Scientists have discovered an enzyme called PUCH that is critical for stopping the spread of parasitic DNA sequences throughout our genomes. This finding could provide insights into how our bodies recognize and fight internal threats, such as genomic parasites, and external threats, such as viruses and bacteria.


The team of Professor René Ketting from the Institute of Molecular Biology (IMB) in Mainz, Germany, and the team of Dr. Sebastian Falk from the Max Perutz Laboratory in Vienna, Austria, discovered a new enzyme PUCH that prevents the spread of parasitic DNA in our genome. This breakthrough could provide a deeper understanding of how our systems recognize and fight pathogens, helping to fight off infections.

Our cells are constantly under attack by millions of foreign invaders, such as viruses and bacteria. To prevent us from getting sick, our bodies have an immune system—an entire group of cells dedicated to detecting and destroying these invaders. However, our cells face threats not only from external enemies, but also from within.

An astonishing 45% of our genome consists of thousands of genomic parasites, repetitive DNA sequences called transposable elements (TEs). TEs are present in all organisms but have no specific function. However, they can be dangerous. TEs are also called "jumping genes" because they can copy and paste themselves into new locations in our DNA.

This is a major problem because it can lead to mutations that cause our cells to stop working properly or become cancerous. So as TEs seek to reproduce, almost half our genome is constantly engaged in guerrilla warfare with the other half, while our cells try to stop them from spreading.

How do our cells fight these internal enemies? Fortunately, our cells have evolved a genomic defense system composed of specialized proteins that hunt down TEs and prevent them from replicating. In a new paper published in Nature, René Ketting and Sebastian Falk and their research team report their discovery of PUCH—an entirely new, previously unknown type of enzyme that is key to this genome defense system. They found that PUCH plays a crucial role in producing small molecules called piRNAs, which detect TEs when they try to "jump." They then activate the genome's defense system, blocking TEs before they can stick to new locations in our DNA.

The researchers discovered PUCH in cells of the worm Caenorhabditis elegans, a simple invertebrate commonly used in biological research. However, these findings may also shed light on how our own immune systems work. PUCH is characterized by a unique molecular structure called the Schlafen fold.

Enzymes with the Schlafen fold are also found in mice and humans, and they appear to play a role in innate immunity, the body's first line of defense against viruses and bacteria. For example, some Schlafen proteins interfere with human viral replication. On the other hand, some viruses, such as monkeypox virus, may also use Schlafen proteins to attack cells' defense systems. René Ketting suspects that the Schlafen protein may play a broader, conserved role in immunity in many species, including humans.

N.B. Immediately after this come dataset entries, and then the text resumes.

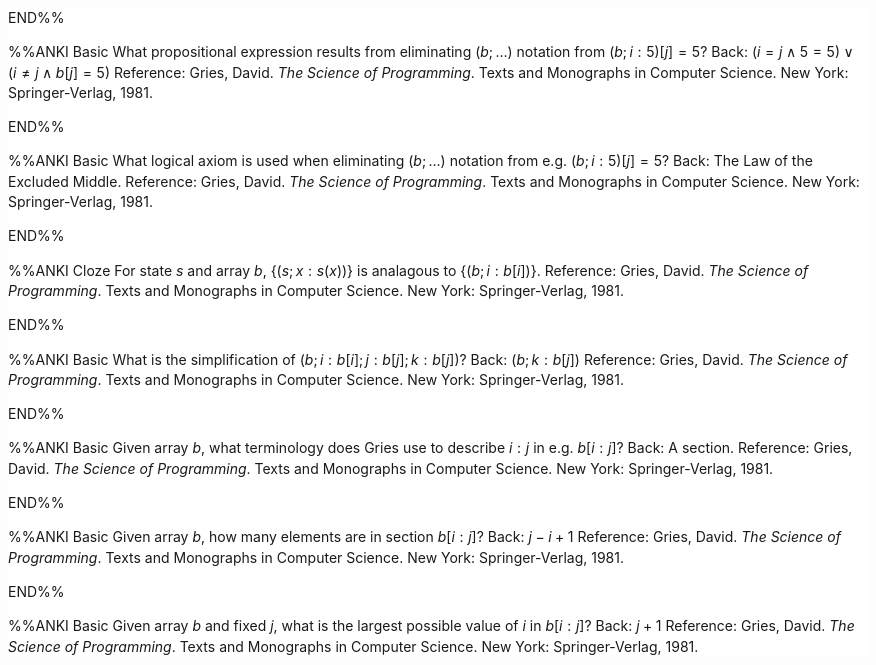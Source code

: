 END%%

%%ANKI
Basic
What propositional expression results from eliminating $(b; \ldots)$ notation from $(b; i{:}5)[j] = 5$?
Back: $(i = j \land 5 = 5) \lor (i \neq j \land b[j] = 5)$
Reference: Gries, David. *The Science of Programming*. Texts and Monographs in Computer Science. New York: Springer-Verlag, 1981.

END%%

%%ANKI
Basic
What logical axiom is used when eliminating $(b; \ldots)$ notation from e.g. $(b; i{:}5)[j] = 5$?
Back: The Law of the Excluded Middle.
Reference: Gries, David. *The Science of Programming*. Texts and Monographs in Computer Science. New York: Springer-Verlag, 1981.

END%%

%%ANKI
Cloze
For state $s$ and array $b$, {$(s; x{:}s(x))$} is analagous to {$(b; i{:}b[i])$}.
Reference: Gries, David. *The Science of Programming*. Texts and Monographs in Computer Science. New York: Springer-Verlag, 1981.

END%%

%%ANKI
Basic
What is the simplification of $(b; i{:}b[i]; j{:}b[j]; k{:}b[j])$?
Back: $(b; k{:}b[j])$
Reference: Gries, David. *The Science of Programming*. Texts and Monographs in Computer Science. New York: Springer-Verlag, 1981.

END%%

%%ANKI
Basic
Given array $b$, what terminology does Gries use to describe $i{:}j$ in e.g. $b[i{:}j]$?
Back: A section.
Reference: Gries, David. *The Science of Programming*. Texts and Monographs in Computer Science. New York: Springer-Verlag, 1981.

END%%

%%ANKI
Basic
Given array $b$, how many elements are in section $b[i{:}j]$?
Back: $j - i + 1$
Reference: Gries, David. *The Science of Programming*. Texts and Monographs in Computer Science. New York: Springer-Verlag, 1981.

END%%

%%ANKI
Basic
Given array $b$ and fixed $j$, what is the largest possible value of $i$ in $b[i{:}j]$?
Back: $j + 1$
Reference: Gries, David. *The Science of Programming*. Texts and Monographs in Computer Science. New York: Springer-Verlag, 1981.
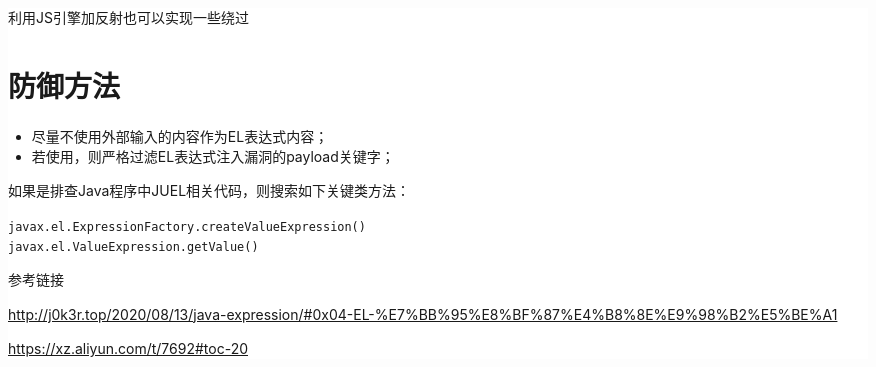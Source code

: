 利用JS引擎加反射也可以实现一些绕过

# 防御方法

- 尽量不使用外部输入的内容作为EL表达式内容；
- 若使用，则严格过滤EL表达式注入漏洞的payload关键字；

如果是排查Java程序中JUEL相关代码，则搜索如下关键类方法：

```
javax.el.ExpressionFactory.createValueExpression()
javax.el.ValueExpression.getValue()
```





参考链接

http://j0k3r.top/2020/08/13/java-expression/#0x04-EL-%E7%BB%95%E8%BF%87%E4%B8%8E%E9%98%B2%E5%BE%A1

https://xz.aliyun.com/t/7692#toc-20

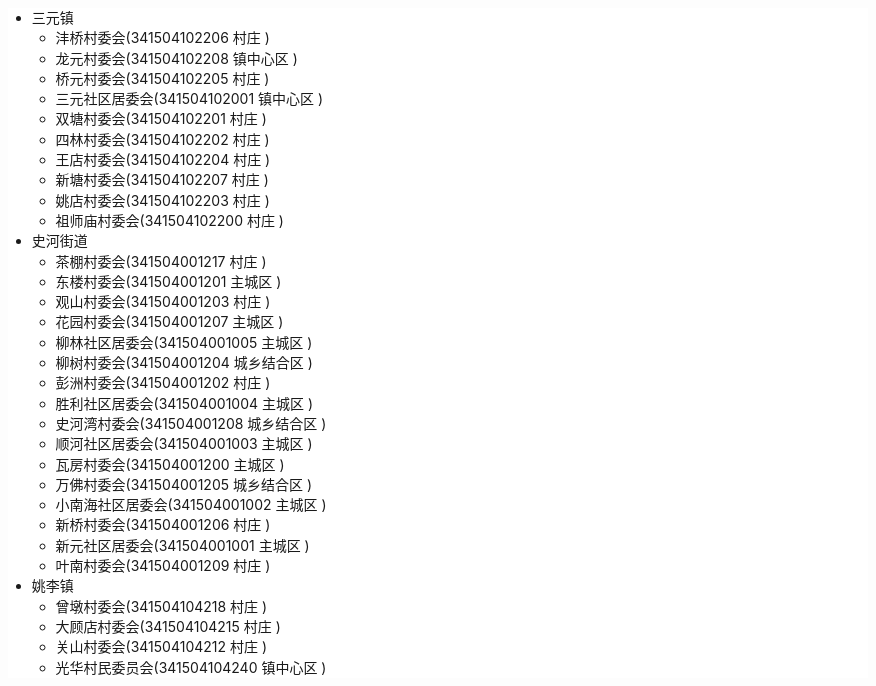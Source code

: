   - 三元镇
    - 沣桥村委会(341504102206 村庄 )
    - 龙元村委会(341504102208 镇中心区 )
    - 桥元村委会(341504102205 村庄 )
    - 三元社区居委会(341504102001 镇中心区 )
    - 双塘村委会(341504102201 村庄 )
    - 四林村委会(341504102202 村庄 )
    - 王店村委会(341504102204 村庄 )
    - 新塘村委会(341504102207 村庄 )
    - 姚店村委会(341504102203 村庄 )
    - 祖师庙村委会(341504102200 村庄 )
  - 史河街道
    - 茶棚村委会(341504001217 村庄 )
    - 东楼村委会(341504001201 主城区 )
    - 观山村委会(341504001203 村庄 )
    - 花园村委会(341504001207 主城区 )
    - 柳林社区居委会(341504001005 主城区 )
    - 柳树村委会(341504001204 城乡结合区 )
    - 彭洲村委会(341504001202 村庄 )
    - 胜利社区居委会(341504001004 主城区 )
    - 史河湾村委会(341504001208 城乡结合区 )
    - 顺河社区居委会(341504001003 主城区 )
    - 瓦房村委会(341504001200 主城区 )
    - 万佛村委会(341504001205 城乡结合区 )
    - 小南海社区居委会(341504001002 主城区 )
    - 新桥村委会(341504001206 村庄 )
    - 新元社区居委会(341504001001 主城区 )
    - 叶南村委会(341504001209 村庄 )
  - 姚李镇
    - 曾墩村委会(341504104218 村庄 )
    - 大顾店村委会(341504104215 村庄 )
    - 关山村委会(341504104212 村庄 )
    - 光华村民委员会(341504104240 镇中心区 )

"Schlafen proteins may represent a previously unknown molecular link between mammalian immune responses and highly conserved RNA-based mechanisms that control TEs," said Ketting, who is also a professor of biology at the Johannes Gutenberg University Mainz (JGU). If so, Schlafen proteins may represent a common defense mechanism, both against external enemies such as viruses and bacteria, and against internal enemies such as TEs.

Sebastian Falk added: "It is conceivable that the Schlafen protein has been reengineered into an enzyme that protects cells from infectious DNA sequences such as TEs. This discovery may profoundly affect our understanding of the biology of innate immunity."